— PROBLEM REQUIREMENTS —
Comb the records below for the string "mbox" and copy each line where it turns up.

▼

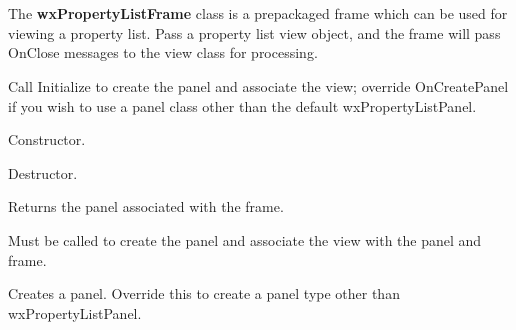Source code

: \section{}\label{wxpropertylistframe}

The {\bf wxPropertyListFrame} class is a prepackaged frame which can
be used for viewing a property list. Pass a property list view object, and the frame
will pass OnClose messages to the view class for processing.

Call Initialize to create the panel and associate the view; override OnCreatePanel
if you wish to use a panel class other than the default wxPropertyListPanel.




Constructor.



Destructor.



Returns the panel associated with the frame.



Must be called to create the panel and associate the view with the panel and frame.



Creates a panel. Override this to create a panel type other than wxPropertyListPanel.


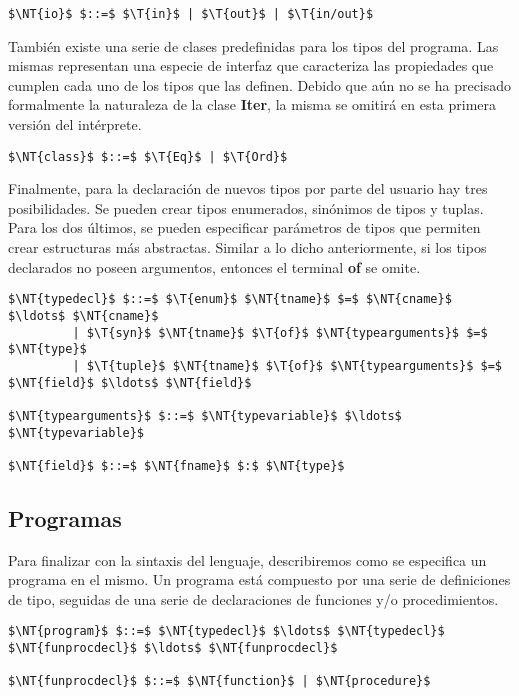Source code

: \begin{lstlisting}[style = syntax]
$\NT{io}$ $::=$ $\T{in}$ | $\T{out}$ | $\T{in/out}$
\end{lstlisting}

También existe una serie de clases predefinidas para los tipos del programa.
Las mismas representan una especie de interfaz que caracteriza las propiedades que cumplen cada uno de los tipos que las definen.
Debido que aún no se ha precisado formalmente la naturaleza de la clase \textbf{Iter}, la misma se omitirá en esta primera versión del intérprete.

\begin{lstlisting}[style = syntax]
$\NT{class}$ $::=$ $\T{Eq}$ | $\T{Ord}$
\end{lstlisting}

Finalmente, para la declaración de nuevos tipos por parte del usuario hay tres posibilidades.
Se pueden crear tipos enumerados, sinónimos de tipos y tuplas.
Para los dos últimos, se pueden especificar parámetros de tipos que permiten crear estructuras más abstractas.
Similar a lo dicho anteriormente, si los tipos declarados no poseen argumentos, entonces el terminal \textbf{of} se omite.

\begin{lstlisting}[style = syntax]
$\NT{typedecl}$ $::=$ $\T{enum}$ $\NT{tname}$ $=$ $\NT{cname}$ $\ldots$ $\NT{cname}$
         | $\T{syn}$ $\NT{tname}$ $\T{of}$ $\NT{typearguments}$ $=$ $\NT{type}$
         | $\T{tuple}$ $\NT{tname}$ $\T{of}$ $\NT{typearguments}$ $=$ $\NT{field}$ $\ldots$ $\NT{field}$

$\NT{typearguments}$ $::=$ $\NT{typevariable}$ $\ldots$ $\NT{typevariable}$

$\NT{field}$ $::=$ $\NT{fname}$ $:$ $\NT{type}$
\end{lstlisting}

\subsection{Programas}

Para finalizar con la sintaxis del lenguaje, describiremos como se especifica un programa en el mismo.
Un programa está compuesto por una serie de definiciones de tipo, seguidas de una serie de declaraciones de funciones y/o procedimientos.

\begin{lstlisting}[style = syntax]
$\NT{program}$ $::=$ $\NT{typedecl}$ $\ldots$ $\NT{typedecl}$ $\NT{funprocdecl}$ $\ldots$ $\NT{funprocdecl}$

$\NT{funprocdecl}$ $::=$ $\NT{function}$ | $\NT{procedure}$
\end{lstlisting}

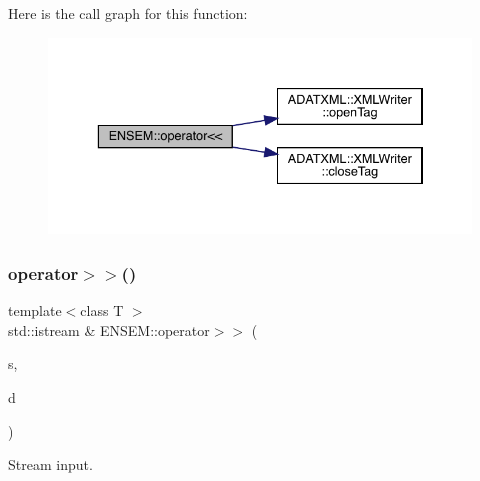 Here is the call graph for this function\+:\nopagebreak
\begin{figure}[H]
\begin{center}
\leavevmode
\includegraphics[width=336pt]{da/d59/group__obsvector_ga21a786931a7efb82964106799b422557_cgraph}
\end{center}
\end{figure}
\mbox{\label{group__obsvector_ga1777cce8b68792ed5e825b20f286394e}} 
\subsubsection{\texorpdfstring{operator$>$$>$()}{operator>>()}\hspace{0.1cm}{\footnotesize\ttfamily [1/2]}}
{\footnotesize\ttfamily template$<$class T $>$ \\
std\+::istream \& E\+N\+S\+E\+M\+::operator$>$$>$ (\begin{DoxyParamCaption}\item[{std\+::istream \&}]{s,  }\item[{\mbox{\hyperlink{classENSEM_1_1OVector}{O\+Vector}}$<$ T $>$ \&}]{d }\end{DoxyParamCaption})\hspace{0.3cm}{\ttfamily [inline]}}



Stream input. 

\mbox{\label{group__obsvector_gacb0aa516bb0d8f52c729250ac9faff3f}}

▲

— SOLUTION —
\mbox{\label{group__obsvector_ga1777cce8b68792ed5e825b20f286394e}} 
std\+::istream \& E\+N\+S\+E\+M\+::operator$>$$>$ (\begin{DoxyParamCaption}\item[{std\+::istream \&}]{s,  }\item[{\mbox{\hyperlink{classENSEM_1_1OVector}{O\+Vector}}$<$ T $>$ \&}]{d }\end{DoxyParamCaption})\hspace{0.3cm}{\ttfamily [inline]}}
\mbox{\label{group__obsvector_gacb0aa516bb0d8f52c729250ac9faff3f}}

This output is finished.